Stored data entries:
* * *

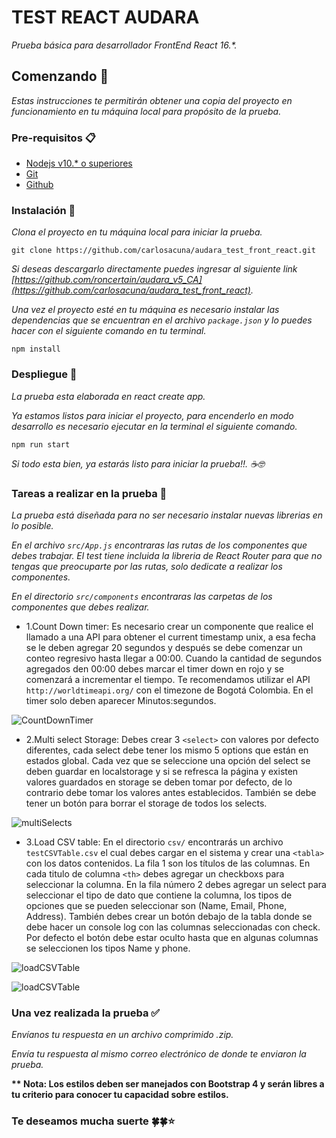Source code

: # TEST REACT AUDARA

_Prueba básica para desarrollador FrontEnd React 16.*._


## Comenzando 🚀

_Estas instrucciones te permitirán obtener una copia del proyecto en funcionamiento en tu máquina local para propósito de la prueba._


### Pre-requisitos 📋

* [Nodejs v10.* o superiores](https://nodejs.org/es/)
* [Git](https://git-scm.com/)
* [Github](https://github.com/)



### Instalación 🔧

_Clona el proyecto en tu máquina local para iniciar la prueba._

```
git clone https://github.com/carlosacuna/audara_test_front_react.git
```

_Si deseas descargarlo directamente puedes ingresar al siguiente link [https://github.com/roncertain/audara_v5_CA](https://github.com/carlosacuna/audara_test_front_react)._

_Una vez el proyecto esté en tu máquina es necesario instalar las dependencias que se encuentran en el archivo ``package.json`` y lo puedes hacer con el siguiente comando en tu terminal._

```
npm install
```


### Despliegue 🛫

_La prueba esta elaborada en react create app._

_Ya estamos listos para iniciar el proyecto, para encenderlo en modo desarrollo es necesario ejecutar en la terminal el siguiente comando._

```
npm run start
```



_Si todo esta bien, ya estarás listo para iniciar la prueba!!. ☕🤓_



### Tareas a realizar en la prueba 📄

_La prueba está diseñada para no ser necesario instalar nuevas librerias en lo posible._

_En el archivo ``src/App.js`` encontraras las rutas de los componentes que debes trabajar. El test tiene incluida la libreria de React Router para que no tengas que preocuparte por las rutas, solo dedicate a realizar los componentes._

_En el directorio ``src/components`` encontraras las carpetas de los componentes que debes realizar._

*  1.Count Down timer: Es necesario crear un componente que realice el llamado a una API para obtener el current timestamp unix, a esa fecha se le deben agregar 20 segundos y después se debe comenzar un conteo regresivo hasta llegar a 00:00. Cuando la cantidad de segundos agregados den 00:00 debes marcar el timer down en rojo y se comenzará a incrementar el tiempo. 
Te recomendamos utilizar el API ``http://worldtimeapi.org/`` con el timezone de Bogotá Colombia. 
En el timer solo deben aparecer Minutos:segundos.

![CountDownTimer](https://i.imgur.com/zuVdhwT.gif)


*  2.Multi select Storage: Debes crear 3 ``<select>`` con valores por defecto diferentes, cada select debe tener los mismo 5 options que están en estados global. Cada vez que se seleccione una opción del select se deben guardar en localstorage y si se refresca la página y existen valores guardados en storage se deben tomar por defecto, de lo contrario debe tomar los valores antes establecidos. También se debe tener un botón para borrar el storage de todos los selects.

![multiSelects](https://i.imgur.com/LhSc6Ps.png)


*  3.Load CSV table: En el directorio ``csv/`` encontrarás un archivo ``testCSVTable.csv`` el cual debes cargar en el sistema y crear una ``<tabla>`` con los datos contenidos. 
La fila 1 son los títulos de las columnas. En cada titulo de columna ``<th>`` debes agregar un checkboxs para seleccionar la columna. 
En la fila número 2 debes agregar un select para seleccionar el tipo de dato que contiene la columna, los tipos de opciones que se pueden seleccionar son (Name, Email, Phone, Address). 
También debes crear un botón  debajo de la tabla donde se debe hacer un console log con las columnas seleccionadas con check. Por defecto el botón debe estar oculto hasta que en algunas columnas se seleccionen los tipos Name  y phone.


![loadCSVTable](https://i.imgur.com/KMxAoxB.png)

![loadCSVTable](https://i.imgur.com/cl4XVGi.png)


### Una vez realizada la prueba ✅

_Envíanos tu respuesta en un archivo comprimido .zip._

_Envía tu respuesta al mismo correo electrónico de donde te enviaron la prueba._

__** Nota: Los estilos deben ser manejados con Bootstrap 4 y serán libres a tu criterio para conocer tu capacidad sobre estilos.__

### Te deseamos mucha suerte 🍀🍀⭐
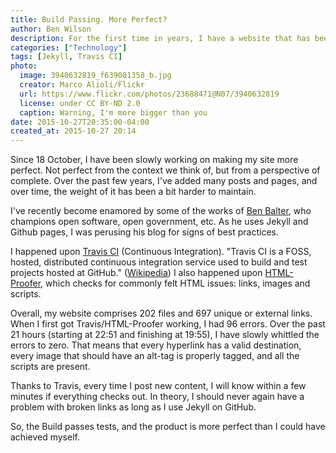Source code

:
```yaml
---
title: Build Passing. More Perfect?
author: Ben Wilson
description: For the first time in years, I have a website that has been fully vetted courtesy of Continuous Integration.
categories: ["Technology"]
tags: [Jekyll, Travis CI]
photo:
  image: 3940632819_f639081358_b.jpg
  creator: Marco Alioli/Flickr
  url: https://www.flickr.com/photos/23688471@N07/3940632819
  license: under CC BY-ND 2.0
  caption: Warning, I'm more bigger than you
date: 2015-10-27T20:35:00-04:00
created_at: 2015-10-27 20:14
---
```


Since 18 October, I have been slowly working on making my site more perfect. Not perfect from the context we think of, but from a perspective of complete. Over the past few years, I've added many posts and pages, and over time, the weight of it has been a bit harder to maintain.

<!--more-->

I've recently become enamored by some of the works of [Ben Balter](http://ben.balter.com/), who champions open software, open government, etc. As he uses Jekyll and Github pages, I was perusing his blog for signs of best practices.

I happened upon [Travis CI](https://travis-ci.org) (Continuous Integration). "Travis CI is a FOSS, hosted, distributed continuous integration service used to build and test projects hosted at GitHub." ([Wikipedia](https://en.wikipedia.org/wiki/Travis_CI)) I also happened upon [HTML-Proofer](https://github.com/gjtorikian/html-proofer), which checks for commonly felt HTML issues: links, images and scripts.

Overall, my website comprises 202 files and 697 unique or external links. When I first got Travis/HTML-Proofer working, I had 96 errors. Over the past 21 hours (starting at 22:51 and finishing at 19:55), I have slowly whittled the errors to zero. That means that every hyperlink has a valid destination, every image that should have an alt-tag is properly tagged, and all the scripts are present.

Thanks to Travis, every time I post new content, I will know within a few minutes if everything checks out. In theory, I should never again have a problem with broken links as long as I use Jekyll on GitHub.

So, the Build passes tests, and the product is more perfect than I could have achieved myself.

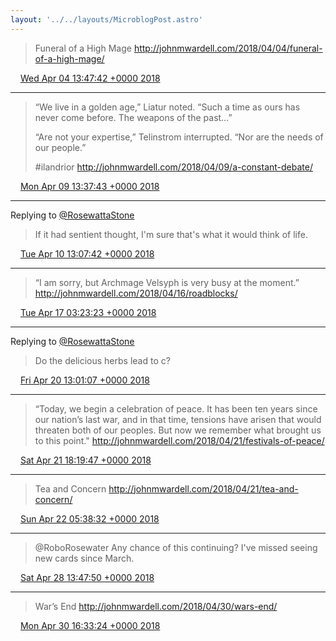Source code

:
 ```yaml
---
layout: '../../layouts/MicroblogPost.astro'
---
```


> Funeral of a High Mage http://johnmwardell.com/2018/04/04/funeral-of-a-high-mage/

<img src="/media/tweet.ico" width="12" /> [Wed Apr 04 13:47:42 +0000 2018](https://twitter.com/lindsaykwardell/status/981528742173511680)

----

> “We live in a golden age,” Liatur noted. “Such a time as ours has never come before. The weapons of the past…”
> 
> “Are not your expertise,” Telinstrom interrupted. “Nor are the needs of our people.”
> 
> #ilandrior http://johnmwardell.com/2018/04/09/a-constant-debate/

<img src="/media/tweet.ico" width="12" /> [Mon Apr 09 13:37:43 +0000 2018](https://twitter.com/lindsaykwardell/status/983338166521401344)

----

Replying to [@RosewattaStone](https://twitter.com/RosewattaStone/status/983691120042545152)

> If it had sentient thought, I'm sure that's what it would think of life.

<img src="/media/tweet.ico" width="12" /> [Tue Apr 10 13:07:42 +0000 2018](https://twitter.com/lindsaykwardell/status/983693000369819648)

----

> “I am sorry, but Archmage Velsyph is very busy at the moment.” http://johnmwardell.com/2018/04/16/roadblocks/

<img src="/media/tweet.ico" width="12" /> [Tue Apr 17 03:23:23 +0000 2018](https://twitter.com/lindsaykwardell/status/986082668650647553)

----

Replying to [@RosewattaStone](https://twitter.com/RosewattaStone/status/987314963416002561)

> Do the delicious herbs lead to c?

<img src="/media/tweet.ico" width="12" /> [Fri Apr 20 13:01:07 +0000 2018](https://twitter.com/lindsaykwardell/status/987315222162493446)

----

> “Today, we begin a celebration of peace. It has been ten years since our nation’s last war, and in that time, tensions have arisen that would threaten both of our peoples. But now we remember what brought us to this point." http://johnmwardell.com/2018/04/21/festivals-of-peace/

<img src="/media/tweet.ico" width="12" /> [Sat Apr 21 18:19:47 +0000 2018](https://twitter.com/lindsaykwardell/status/987757806697754625)

----

> Tea and Concern http://johnmwardell.com/2018/04/21/tea-and-concern/

<img src="/media/tweet.ico" width="12" /> [Sun Apr 22 05:38:32 +0000 2018](https://twitter.com/lindsaykwardell/status/987928621422702593)

----

> @RoboRosewater Any chance of this continuing? I've missed seeing new cards since March.

<img src="/media/tweet.ico" width="12" /> [Sat Apr 28 13:47:50 +0000 2018](https://twitter.com/lindsaykwardell/status/990226084749688833)

----

> War’s End http://johnmwardell.com/2018/04/30/wars-end/

<img src="/media/tweet.ico" width="12" /> [Mon Apr 30 16:33:24 +0000 2018](https://twitter.com/lindsaykwardell/status/990992524314542081)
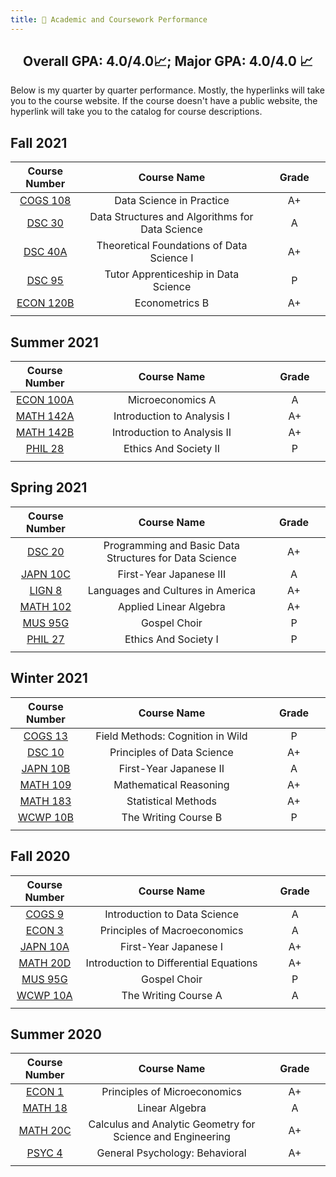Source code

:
 ```yaml
---
title: 💯 Academic and Coursework Performance
---
```


<h2 align="center"> 
 Overall GPA: 4.0/4.0📈; Major GPA: 4.0/4.0 📈
</h2>

Below is my quarter by quarter performance. Mostly, the hyperlinks will take you to the course website. If the course doesn't have a public website, the hyperlink will take you to the catalog for course descriptions.

## Fall 2021

| Course Number      | Course Name | Grade     |
| :----:        |    :----:   |          :----: |
| [COGS 108](https://github.com/COGS108)      | Data Science in Practice      | A+   |
| [DSC 30](https://sites.google.com/ucsd.edu/dsc30fall21/)   | Data Structures and Algorithms for Data Science        | A     |
|[DSC 40A](https://dsc-courses.github.io/dsc40a-2021-fa/)|Theoretical Foundations of Data Science I|A+|
|[DSC 95](https://sites.google.com/ucsd.edu/dsc-95-fall-2021)|Tutor Apprenticeship in Data Science|P|
|[ECON 120B](https://catalog.ucsd.edu/courses/ECON.html)|Econometrics B|A+|
|<img width=200/>|<img width=800/>|<img width=200/>|

## Summer 2021

| Course Number      | Course Name | Grade     |
| :----:        |    :----:   |          :----: |
| [ECON 100A](https://catalog.ucsd.edu/courses/ECON.html)      | Microeconomics A     | A   |
| [MATH 142A](https://catalog.ucsd.edu/courses/MATH.html)   | 	Introduction to Analysis I       | A+     |
|[MATH 142B](https://catalog.ucsd.edu/courses/MATH.html)|Introduction to Analysis II|A+|
|[PHIL 28](https://catalog.ucsd.edu/courses/PHIL.html)|Ethics And Society II|P|
|<img width=200/>|<img width=800/>|<img width=200/>|

## Spring 2021

| Course Number      | Course Name | Grade     |
| :----:        |    :----:   |          :----: |
| [DSC 20](https://sites.google.com/ucsd.edu/dsc20spring2021/)      | Programming and Basic Data Structures for Data Science    | A+   |
| [JAPN 10C](https://catalog.ucsd.edu/courses/JAPN.html)   | 	First-Year Japanese III      | A     |
|[LIGN 8](https://catalog.ucsd.edu/courses/LING.html)| Languages and Cultures in America|A+|
|[MATH 102](http://www.math.ucsd.edu/~jeggers/Archive/2021Spring/Math102/index.html)|Applied Linear Algebra|A+|
|[MUS 95G](https://catalog.ucsd.edu/courses/MUS.html)|Gospel Choir|P|
|[PHIL 27](https://catalog.ucsd.edu/courses/PHIL.html)|Ethics And Society I|P|
|<img width=200/>|<img width=800/>|<img width=200/>|

## Winter 2021

| Course Number      | Course Name | Grade     |
| :----:        |    :----:   |          :----: |
| [COGS 13](https://catalog.ucsd.edu/courses/COGS.html)      | 	Field Methods: Cognition in Wild     | P   |
| [DSC 10](https://dsc10.com/)   | 	Principles of Data Science       | A+     |
|[JAPN 10B](https://catalog.ucsd.edu/courses/JAPN.html)|First-Year Japanese II|A|
|[MATH 109](https://catalog.ucsd.edu/courses/MATH.html)|Mathematical Reasoning|A+|
|[MATH 183](https://catalog.ucsd.edu/courses/MATH.html)|Statistical Methods|A+|
|[WCWP 10B](https://warren.ucsd.edu/warren-writing/wcwp-10b.html)|The Writing Course B|P|
|<img width=200/>|<img width=800/>|<img width=200/>|

## Fall 2020

| Course Number      | Course Name | Grade     |
| :----:        |    :----:   |          :----: |
| [COGS 9](https://catalog.ucsd.edu/courses/COGS.html)      | 	Introduction to Data Science     | A   |
| [ECON 3](https://catalog.ucsd.edu/courses/ECON.html)   | 	Principles of Macroeconomics       | A     |
|[JAPN 10A](https://catalog.ucsd.edu/courses/JAPN.html)|First-Year Japanese I|A+|
|[MATH 20D](https://www.math.ucsd.edu/~yuz018/2020fall/20da00.html)|Introduction to Differential Equations|A+|
|[MUS 95G](https://catalog.ucsd.edu/courses/MUS.html)|Gospel Choir|P|
|[WCWP 10A](https://warren.ucsd.edu/warren-writing/wcwp-10a.html)|The Writing Course A|A|
|<img width=200/>|<img width=800/>|<img width=200/>|

## Summer 2020

| Course Number      | Course Name | Grade     |
| :----:        |    :----:   |          :----: |
| [ECON 1](https://catalog.ucsd.edu/courses/ECON.html)      | Principles of Microeconomics     | A+   |
| [MATH 18](https://sites.google.com/ucsd.edu/18s120/)   | 	Linear Algebra       | A    |
|[MATH 20C](https://catalog.ucsd.edu/courses/MATH.html)|Calculus and Analytic Geometry for Science and Engineering|A+|
|[PSYC 4](https://catalog.ucsd.edu/courses/PSYC.html)|General Psychology: Behavioral|A+|
|<img width=200/>|<img width=800/>|<img width=200/>|
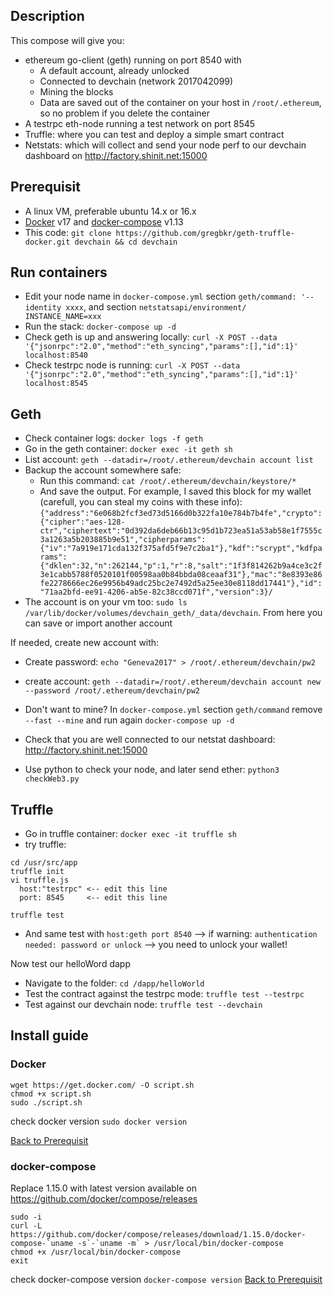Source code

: ## Description
This compose will give you:
- ethereum go-client (geth) running on port 8540 with
  - A default account, already unlocked
  - Connected to devchain (network 2017042099)
  - Mining the blocks
  - Data are saved out of the container on your host in `/root/.ethereum`, so no problem if you delete the container
- A testrpc eth-node running a test network on port 8545
- Truffle: where you can test and deploy a simple smart contract
- Netstats: which will collect and send your node perf to our devchain dashboard on http://factory.shinit.net:15000

## Prerequisit
- A linux VM, preferable ubuntu 14.x or 16.x
- [Docker](#docker) v17 and [docker-compose](#docker-compose) v1.13 
- This code: `git clone https://github.com/gregbkr/geth-truffle-docker.git devchain && cd devchain`

## Run containers

- Edit your node name in `docker-compose.yml` section `geth/command: '--identity xxxx`, and section `netstatsapi/environment/ INSTANCE_NAME=xxx`
- Run the stack: `docker-compose up -d`
- Check geth is up and answering locally: `curl -X POST --data '{"jsonrpc":"2.0","method":"eth_syncing","params":[],"id":1}' localhost:8540`
- Check testrpc node is running: `curl -X POST --data '{"jsonrpc":"2.0","method":"eth_syncing","params":[],"id":1}' localhost:8545`

## Geth
- Check container logs: `docker logs -f geth`
- Go in the geth container: `docker exec -it geth sh`
- List account: `geth --datadir=/root/.ethereum/devchain account list`
- Backup the account somewhere safe:
  - Run this command: `cat /root/.ethereum/devchain/keystore/*`
  - And save the output. For example, I saved this block for my wallet (carefull, you can steal my coins with these info):
`{"address":"6e068b2fcf3ed73d5166d0b322fa10e784b7b4fe","crypto":{"cipher":"aes-128-ctr","ciphertext":"0d392da6deb66b13c95d1b723ea51a53ab58e1f7555c3a1263a5b203885b9e51","cipherparams":{"iv":"7a919e171cda132f375afd5f9e7c2ba1"},"kdf":"scrypt","kdfparams":{"dklen":32,"n":262144,"p":1,"r":8,"salt":"1f3f814262b9a4ce3c2f3e1cabb5788f0520101f00598aa0b84bbda08ceaaf31"},"mac":"8e8393e86fe2278666ec26e9956b49adc25bc2e7492d5a25ee30e8118dd17441"},"id":"71aa2bfd-ee91-4206-ab5e-82c38ccd071f","version":3}/`
- The account is on your vm too: `sudo ls /var/lib/docker/volumes/devchain_geth/_data/devchain`. From here you can save or import another account

If needed, create new account with:
- Create password: `echo "Geneva2017" > /root/.ethereum/devchain/pw2`
- create account: `geth --datadir=/root/.ethereum/devchain account new --password /root/.ethereum/devchain/pw2`

- Don't want to mine? In `docker-compose.yml` section `geth/command` remove `--fast --mine` and run again `docker-compose up -d`
- Check that you are well connected to our netstat dashboard: http://factory.shinit.net:15000
- Use python to check your node, and later send ether: `python3 checkWeb3.py`

## Truffle
- Go in truffle container:  `docker exec -it truffle sh`
- try truffle:
```
cd /usr/src/app
truffle init
vi truffle.js
  host:"testrpc" <-- edit this line
  port: 8545     <-- edit this line

truffle test
```
- And same test with `host:geth port 8540` --> if warning: `authentication needed: password or unlock` --> you need to unlock your wallet!

Now test our helloWord dapp
- Navigate to the folder: `cd /dapp/helloWorld`
- Test the contract against the testrpc mode: `truffle test --testrpc`
- Test against our devchain node: `truffle test --devchain`

## Install guide
### Docker
```
wget https://get.docker.com/ -O script.sh
chmod +x script.sh
sudo ./script.sh
```
check docker version `sudo docker version`

[Back to Prerequisit](#prerequisit)

### docker-compose
Replace 1.15.0 with latest version available on https://github.com/docker/compose/releases 
```
sudo -i
curl -L https://github.com/docker/compose/releases/download/1.15.0/docker-compose-`uname -s`-`uname -m` > /usr/local/bin/docker-compose
chmod +x /usr/local/bin/docker-compose
exit
```
check docker-compose version `docker-compose version`
[Back to Prerequisit](#prerequisit)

* * *

* INSTRUCTIONS FOR THE TASK
Please filter the entries for the word "seleccionar" and copy the lines that have it.

* REPLY
La fila 1 son los títulos de las columnas. En cada titulo de columna ``<th>`` debes agregar un checkboxs para seleccionar la columna. 
En la fila número 2 debes agregar un select para seleccionar el tipo de dato que contiene la columna, los tipos de opciones que se pueden seleccionar son (Name, Email, Phone, Address). 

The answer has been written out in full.